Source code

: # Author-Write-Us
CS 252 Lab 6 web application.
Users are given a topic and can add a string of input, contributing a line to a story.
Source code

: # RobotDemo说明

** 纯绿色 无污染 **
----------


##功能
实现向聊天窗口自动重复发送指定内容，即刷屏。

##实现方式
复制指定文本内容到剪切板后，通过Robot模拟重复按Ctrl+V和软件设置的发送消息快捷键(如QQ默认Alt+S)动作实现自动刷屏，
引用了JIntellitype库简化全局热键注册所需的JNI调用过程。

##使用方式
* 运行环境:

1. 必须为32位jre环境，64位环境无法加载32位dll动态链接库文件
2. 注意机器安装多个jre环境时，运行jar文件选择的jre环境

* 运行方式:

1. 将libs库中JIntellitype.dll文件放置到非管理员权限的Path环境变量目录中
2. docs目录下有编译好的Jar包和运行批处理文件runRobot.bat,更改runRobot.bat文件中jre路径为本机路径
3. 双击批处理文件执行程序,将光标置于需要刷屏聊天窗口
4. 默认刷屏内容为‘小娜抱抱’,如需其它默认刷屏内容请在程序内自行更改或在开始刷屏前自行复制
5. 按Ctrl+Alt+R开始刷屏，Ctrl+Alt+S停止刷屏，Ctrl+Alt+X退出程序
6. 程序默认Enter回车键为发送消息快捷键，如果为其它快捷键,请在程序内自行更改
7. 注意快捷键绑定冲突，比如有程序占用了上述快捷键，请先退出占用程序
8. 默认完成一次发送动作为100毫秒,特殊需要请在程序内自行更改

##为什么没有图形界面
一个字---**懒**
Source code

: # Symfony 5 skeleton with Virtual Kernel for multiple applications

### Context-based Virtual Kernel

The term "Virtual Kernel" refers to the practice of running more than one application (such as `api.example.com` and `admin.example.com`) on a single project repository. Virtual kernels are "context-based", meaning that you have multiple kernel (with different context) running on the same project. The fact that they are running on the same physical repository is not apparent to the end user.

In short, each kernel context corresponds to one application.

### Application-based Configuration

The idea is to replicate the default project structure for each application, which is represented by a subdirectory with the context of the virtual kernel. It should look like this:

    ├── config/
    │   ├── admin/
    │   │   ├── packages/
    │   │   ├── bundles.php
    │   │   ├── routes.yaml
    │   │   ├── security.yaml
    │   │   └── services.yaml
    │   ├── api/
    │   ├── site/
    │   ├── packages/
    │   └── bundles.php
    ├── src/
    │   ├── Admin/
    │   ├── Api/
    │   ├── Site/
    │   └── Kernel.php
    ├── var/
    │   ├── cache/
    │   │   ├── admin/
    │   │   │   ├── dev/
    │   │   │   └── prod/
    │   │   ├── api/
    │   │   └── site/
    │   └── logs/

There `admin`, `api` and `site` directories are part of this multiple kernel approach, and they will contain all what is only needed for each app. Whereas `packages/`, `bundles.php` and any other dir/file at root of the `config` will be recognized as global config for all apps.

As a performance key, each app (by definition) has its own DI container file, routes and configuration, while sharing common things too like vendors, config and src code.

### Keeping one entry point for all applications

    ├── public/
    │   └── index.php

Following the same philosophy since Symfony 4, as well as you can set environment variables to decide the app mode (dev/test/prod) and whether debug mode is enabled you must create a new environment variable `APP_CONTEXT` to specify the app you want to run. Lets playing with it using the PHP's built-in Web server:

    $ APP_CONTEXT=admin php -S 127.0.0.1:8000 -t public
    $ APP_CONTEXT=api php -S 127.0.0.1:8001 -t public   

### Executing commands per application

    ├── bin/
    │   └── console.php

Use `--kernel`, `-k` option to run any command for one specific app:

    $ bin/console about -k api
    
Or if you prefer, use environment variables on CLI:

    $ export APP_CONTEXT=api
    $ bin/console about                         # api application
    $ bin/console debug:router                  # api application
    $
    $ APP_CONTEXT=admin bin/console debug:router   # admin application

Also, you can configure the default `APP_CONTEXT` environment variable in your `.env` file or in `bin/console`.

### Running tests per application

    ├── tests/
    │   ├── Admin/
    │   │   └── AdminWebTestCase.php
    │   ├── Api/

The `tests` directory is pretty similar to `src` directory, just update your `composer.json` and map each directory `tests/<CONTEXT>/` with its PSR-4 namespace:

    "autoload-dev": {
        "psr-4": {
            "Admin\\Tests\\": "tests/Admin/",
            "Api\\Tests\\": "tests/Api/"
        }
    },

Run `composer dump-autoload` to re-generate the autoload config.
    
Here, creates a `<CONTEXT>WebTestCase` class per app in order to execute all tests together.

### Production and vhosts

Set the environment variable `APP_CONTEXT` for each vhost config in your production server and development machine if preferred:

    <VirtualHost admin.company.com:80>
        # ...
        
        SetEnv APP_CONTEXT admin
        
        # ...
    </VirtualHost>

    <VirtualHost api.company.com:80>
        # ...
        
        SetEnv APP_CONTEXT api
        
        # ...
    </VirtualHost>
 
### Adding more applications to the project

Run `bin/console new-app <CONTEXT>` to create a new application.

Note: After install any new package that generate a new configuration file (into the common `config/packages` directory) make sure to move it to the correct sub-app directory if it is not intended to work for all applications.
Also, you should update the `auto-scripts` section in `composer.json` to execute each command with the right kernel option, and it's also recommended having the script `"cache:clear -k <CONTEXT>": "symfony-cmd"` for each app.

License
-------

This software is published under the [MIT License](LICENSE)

### Task
Which lines above contain "public"? Show each of them.

### Task answer
    ├── public/
    $ APP_CONTEXT=admin php -S 127.0.0.1:8000 -t public
    $ APP_CONTEXT=api php -S 127.0.0.1:8001 -t public   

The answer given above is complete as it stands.